# Processing Steps and Discussion
An ArcGIS Server in the USGS infrastructure houses a [MapServer service](https://my.usgs.gov/arcgis/rest/services/crcwc/crcwc/MapServer) for the "CRC Well Catalog (crcwc)." Along with some supporting layers for a map tool, the service provides two layers, cores and cuttings, that provide the one really useful bit of information we can't get anywhere else, the internal database id property tied to the CRC Library Number (called "libno" in cores and "chlibno" in cuttings). We need the id value if we are going to assemble the landing page URL for each core/cutting record both as a reference to include in the final ScienceBase Items and to use in scraping related information on thin sections, "analysis" files, and photos.

We could also make use of the geometry returned by the MapServer as it presumably represents fully validated point locations for the core/cutting items. In looking at the raw data downloaded from the web site initially, we see at least one issue with differing precision in latitude and longitude values, which differ from the coordinates in the MapServer. However, at this point, we really don't know what happened between the actual database records and the ArcGIS instantiation, and the issues in precision don't impact what we need to do from this particular point.

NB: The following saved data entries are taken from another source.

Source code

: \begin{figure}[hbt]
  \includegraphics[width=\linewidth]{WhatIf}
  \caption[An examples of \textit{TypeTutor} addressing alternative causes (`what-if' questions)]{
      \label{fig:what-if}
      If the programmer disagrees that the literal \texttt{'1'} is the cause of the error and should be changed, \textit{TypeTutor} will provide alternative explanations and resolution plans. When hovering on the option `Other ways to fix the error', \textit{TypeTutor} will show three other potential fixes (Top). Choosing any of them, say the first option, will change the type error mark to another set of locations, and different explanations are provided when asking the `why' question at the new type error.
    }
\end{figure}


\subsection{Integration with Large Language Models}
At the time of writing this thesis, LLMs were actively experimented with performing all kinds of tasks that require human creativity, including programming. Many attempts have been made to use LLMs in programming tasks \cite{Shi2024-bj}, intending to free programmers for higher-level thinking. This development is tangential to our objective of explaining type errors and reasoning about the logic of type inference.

Using the ArcGIS MapServer query service, we can pull batches of 1000 records as a time, limited to just the two properties we need, and cache those in MongoDB for later assembly. In this notebook, I laid out a function that exercises the differential logic needed for each service layer, the parameters required for the ArcGIS MapServer REST API, and the HTTP request. The workflow loops over the two layers, assembles the full recordsets, and loads the data to my local MongoDB instance for later processing.

# Dependencies
The code requires the Python Requests package and PyMongo client, both installed from the Conda-Forge distributions in my case. The MongoDB use here is completely optional. It is a convenience for what I am doing in the data assembly process, but this same idea could be executed with different types of databases or local files read into memory.

In [1]:
import requests
from pymongo import MongoClient

mongo_ndc = MongoClient()

In [2]:
def crcwc_items_from_mapserver(sample_type="core", record_count=1000, offset=0):
    if sample_type == "core":
        layer = 0
        fields = "id,libno"
    elif sample_type == "cutting":
        layer = 1
        fields = "id,chlibno"

    params = [
        "where=0%3D0",
        f"outFields={fields}",
        "returnGeometry=true",
        "returnIdsOnly=false",
        "returnCountOnly=false",
        "returnZ=false",
        "returnM=false",
        "returnDistinctValues=false",
        f"resultOffset={offset}",
        f"resultRecordCount={record_count}",
        "returnExtentsOnly=false",
        "f=geojson"
    ]

    ags_url = f"https://my.usgs.gov/arcgis/rest/services/crcwc/crcwc/MapServer/{layer}/query?{'&'.join(params)}"
    
    response = requests.get(ags_url).json()
    
    return response

In [3]:
%%time
for sample_type in ["core","cutting"]:
    offset = 0
    crc_records = list()
    server_response = crcwc_items_from_mapserver(sample_type=sample_type, offset=offset)
    while len(server_response["features"]) > 0:
        crc_records.extend(server_response["features"])
        offset += len(server_response["features"])
        server_response = crcwc_items_from_mapserver(sample_type=sample_type, offset=offset)
        
    mongo_ndc.crc[f'{sample_type}s_from_mapserver'].insert_many(crc_records)

CPU times: user 2.76 s, sys: 353 ms, total: 3.11 s
Wall time: 11min 41s